It helps that his five accomplices churn out such effective cross-pollinated party music. It leaves Strummer free to stick to singing, his cheerful doggerel hitting profundity far more often than the law of averages would dictate. Even when things slow down and get dubby on “Gamma Ray” or the triumphant “At the Border, Guy” (a perfect ending point if you must skip the lovely “Minstrel Boy,” where Tymon Dogg's violin slowly unweaves the album) the Mescaleros keep things rich, melodic, and Technicolor. A track like “Mondo Bongo” was certainly lush enough to appear in Mr. And Mrs. Smith, and its dislocated ache calmly measures out the shortcomings of the world most of Global A Go-Go revels in. So does the darkly funny immigration fable “Shaktar Donetsk,” Strummer and band chanting “Oh you can levitate you know, long as the money's good you're in.” Joe's too experienced to pretend things are always exciting and fun, but compassion rather than depression is the order of the day.
In fact, the very best songs here locate their hope in the heart of being human and fallible; “Bummed Out City” is perversely uplifting, a reassuring pat on the shoulder even as it admits to having lost the map and asks for your mercy and your pity. “Cool'n'Out” sounds at first like another giddy travelogue but, as with the soaring “Johnny Appleseed,” actually contrasts mindless pleasure seeking with giving a shit about your fellow human beings. And “Mega Bottle Ride” goes from having “the blues of throwing it all away” to a completely triumphant ending via the most rousing refrain possible (the band shouting “We've gone Balkan anyway!”), until Joe finishes with the closest we'll get to a statement of purpose: “And it's time to be doing something good.”

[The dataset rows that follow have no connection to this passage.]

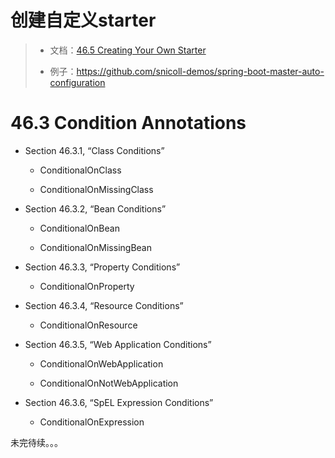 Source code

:# 创建自定义starter

> * 文档：[46.5 Creating Your Own Starter](https://docs.spring.io/spring-boot/docs/2.0.5.RELEASE/reference/htmlsingle/#boot-features-custom-starter)
>
> * 例子：https://github.com/snicoll-demos/spring-boot-master-auto-configuration

# 46.3 Condition Annotations

* Section 46.3.1, “Class Conditions”

  - ConditionalOnClass

  - ConditionalOnMissingClass

* Section 46.3.2, “Bean Conditions”

  - ConditionalOnBean

  - ConditionalOnMissingBean

* Section 46.3.3, “Property Conditions”

  - ConditionalOnProperty


* Section 46.3.4, “Resource Conditions”

  - ConditionalOnResource


* Section 46.3.5, “Web Application Conditions”

  - ConditionalOnWebApplication

  - ConditionalOnNotWebApplication

* Section 46.3.6, “SpEL Expression Conditions”

  - ConditionalOnExpression

未完待续。。。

Now that he's gone Global A Go-Go's sprawl feels like Joe Strummer trying to throw his arms around the world, making modern cosmopolitan pop via half-memories of punk and reggae and folk and flavors from all over. It's a world that he loves so much that, to paraphrase Studs Terkel, he's crazy enough to dream of one in which it would be easier for people to behave decently. And he's just going to keep dancing until it gets there; look at him in the CD tray, hollering his heart out like he's still 24. Few get a first shot as bountiful and beautiful as this, let alone a second, but Strummer deserved his.